Sophia R. December 4, 2015
Hi Stephanie. The wafer is important to keep these cookies from falling apart, especially the larger ones. It is possible to buy glutenfree wafers though (here for example: Alternatively you could try and bake smaller cookies (maybe a tablespoon worth of dough - just reduce the baking time accordingly) and cover the entire cookie (top and bottom) with the glaze to keep them from drying out.
tery E. December 4, 2015
WARNING: The oblaten wafers are made from flour!

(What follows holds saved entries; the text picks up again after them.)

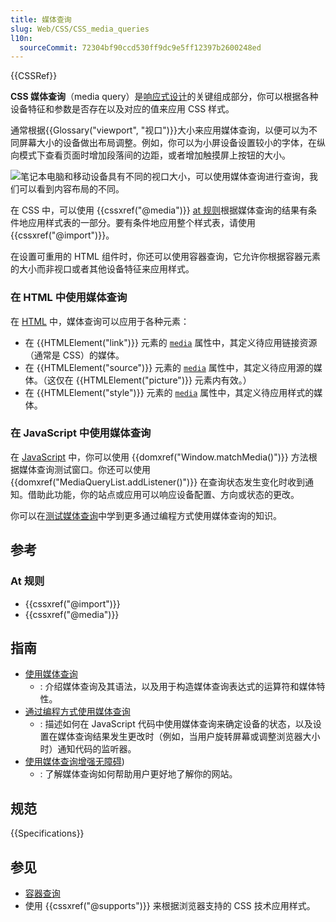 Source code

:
 ```yaml
---
title: 媒体查询
slug: Web/CSS/CSS_media_queries
l10n:
  sourceCommit: 72304bf90ccd530ff9dc9e5ff12397b2600248ed
---
```


{{CSSRef}}

**CSS 媒体查询**（media query）是[响应式设计](/zh-CN/docs/Learn/CSS/CSS_layout/Responsive_Design)的关键组成部分，你可以根据各种设备特征和参数是否存在以及对应的值来应用 CSS 样式。

通常根据{{Glossary("viewport", "视口")}}大小来应用媒体查询，以便可以为不同屏幕大小的设备做出布局调整。例如，你可以为小屏设备设置较小的字体，在纵向模式下查看页面时增加段落间的边距，或者增加触摸屏上按钮的大小。

![笔记本电脑和移动设备具有不同的视口大小，可以使用媒体查询进行查询，我们可以看到内容布局的不同。](media-queries.svg)

在 CSS 中，可以使用 {{cssxref("@media")}} [at 规则](/zh-CN/docs/Web/CSS/At-rule)根据媒体查询的结果有条件地应用样式表的一部分。要有条件地应用整个样式表，请使用 {{cssxref("@import")}}。

在设置可重用的 HTML 组件时，你还可以使用容器查询，它允许你根据容器元素的大小而非视口或者其他设备特征来应用样式。

### 在 HTML 中使用媒体查询

在 [HTML](/zh-CN/docs/Web/HTML) 中，媒体查询可以应用于各种元素：

- 在 {{HTMLElement("link")}} 元素的 [`media`](/zh-CN/docs/Web/HTML/Element/link#media) 属性中，其定义待应用链接资源（通常是 CSS）的媒体。
- 在 {{HTMLElement("source")}} 元素的 [`media`](/zh-CN/docs/Web/HTML/Element/source#media) 属性中，其定义待应用源的媒体。（这仅在 {{HTMLElement("picture")}} 元素内有效。）
- 在 {{HTMLElement("style")}} 元素的 [`media`](/zh-CN/docs/Web/HTML/Element/style#media) 属性中，其定义待应用样式的媒体。

### 在 JavaScript 中使用媒体查询

在 [JavaScript](/zh-CN/docs/Web/JavaScript) 中，你可以使用 {{domxref("Window.matchMedia()")}} 方法根据媒体查询测试窗口。你还可以使用 {{domxref("MediaQueryList.addListener()")}} 在查询状态发生变化时收到通知。借助此功能，你的站点或应用可以响应设备配置、方向或状态的更改。

你可以在[测试媒体查询](/zh-CN/docs/Web/CSS/CSS_media_queries/Testing_media_queries)中学到更多通过编程方式使用媒体查询的知识。

## 参考

### At 规则

- {{cssxref("@import")}}
- {{cssxref("@media")}}

## 指南

- [使用媒体查询](/zh-CN/docs/Web/CSS/CSS_media_queries/Using_media_queries)
  - : 介绍媒体查询及其语法，以及用于构造媒体查询表达式的运算符和媒体特性。
- [通过编程方式使用媒体查询](/zh-CN/docs/Web/CSS/CSS_media_queries/Testing_media_queries)
  - : 描述如何在 JavaScript 代码中使用媒体查询来确定设备的状态，以及设置在媒体查询结果发生更改时（例如，当用户旋转屏幕或调整浏览器大小时）通知代码的监听器。
- [使用媒体查询增强无障碍](/zh-CN/docs/Web/CSS/CSS_media_queries/Using_media_queries_for_accessibility))
  - : 了解媒体查询如何帮助用户更好地了解你的网站。

## 规范

{{Specifications}}

## 参见

- [容器查询](/zh-CN/docs/Web/CSS/CSS_container_queries)
- 使用 {{cssxref("@supports")}} 来根据浏览器支持的 CSS 技术应用样式。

Sophia R. December 18, 2015
Thanks Tery. The fact these are typically referred to as 'flourless' or almost flourless (despite the wheat wafer) pre-dates our current obsession with all things gluten and our justified concerns for all sufferers of celiacs disease - back when these cookies were first made being able to say your cookies contained zero to no flour was regarded as giving them a badge of quality (since nuts were much more expensive than flour). But you are absolutely right, the wafer is certainly made from flour. Helpfully, you can actually order gluten-free oblaten wafers these days (if gluten is what you are concerned about).

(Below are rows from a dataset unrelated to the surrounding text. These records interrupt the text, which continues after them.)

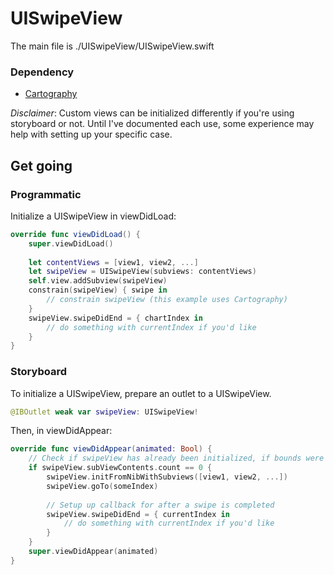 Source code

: # UISwipeView

The main file is ./UISwipeView/UISwipeView.swift

### Dependency

* [Cartography](https://github.com/robb/Cartography)

*Disclaimer*: Custom views can be initialized differently if you're using storyboard or not. Until I've documented each use, some experience may help with setting up your specific case.

## Get going

### Programmatic

Initialize a UISwipeView in viewDidLoad:

```swift
override func viewDidLoad() {
    super.viewDidLoad()
    
    let contentViews = [view1, view2, ...]
    let swipeView = UISwipeView(subviews: contentViews)
    self.view.addSubview(swipeView)
    constrain(swipeView) { swipe in
        // constrain swipeView (this example uses Cartography)
    }
    swipeView.swipeDidEnd = { chartIndex in
        // do something with currentIndex if you'd like
    }
}
```

### Storyboard

To initialize a UISwipeView, prepare an outlet to a UISwipeView.

```swift
@IBOutlet weak var swipeView: UISwipeView!
```

Then, in viewDidAppear:

```swift
override func viewDidAppear(animated: Bool) {
    // Check if swipeView has already been initialized, if bounds were set with storyboard
    if swipeView.subViewContents.count == 0 {
        swipeView.initFromNibWithSubviews([view1, view2, ...])
        swipeView.goTo(someIndex)
        
        // Setup up callback for after a swipe is completed
        swipeView.swipeDidEnd = { currentIndex in
            // do something with currentIndex if you'd like
        }
    }
    super.viewDidAppear(animated)
}
```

Nicole H. December 4, 2015
I prefer the Lebkuchen covered with dark chocolate. Can I alter this recipe and swap out the glaze for melted chocolate?
Sophia R. December 4, 2015
Absolutely! I am quite partial to the chocolate ones myself. Just replace the glaze with tempered chocolate.
Kayla December 4, 2015
I SO love and miss these cookies from my holiday visits to Germany! Quick question-what is the measurement for the sugar? Also, where can one find Oblaten wafers in the U.S.? Thanks in advance!
Kayla December 4, 2015
I just found a recipe for the Oblaten Wafers:
Nicole H. December 4, 2015
She does mention under the ingredient notes above that the wafers are available on Amazon. Happy baking.
Kayla December 4, 2015
Ah, I found her comment! Thank you so much for helping.
Sophia R. December 4, 2015
Thanks for pointing out the typo in the ingredients - it should be 100g of sugar. I will get this fixed in the recipe.
Kayla November 9, 2016
Hey Sophia,

I am planning on making this recipe for the holidays soon. I would like to make these with Ener-G egg replacer to make the cookies vegan. Would you see any concerns or tips for using this replacement? Thanks in advance for your help!
Sophia R. November 12, 2016
I have not yet tried making these with a vegan egg replacer but I would say it's worth trying. Given the high sugar content, the cookies should still hold together fairly well. Do let us know whether this works. I have been wondering whether it might be worth trying to replace the egg with aquafaba for example.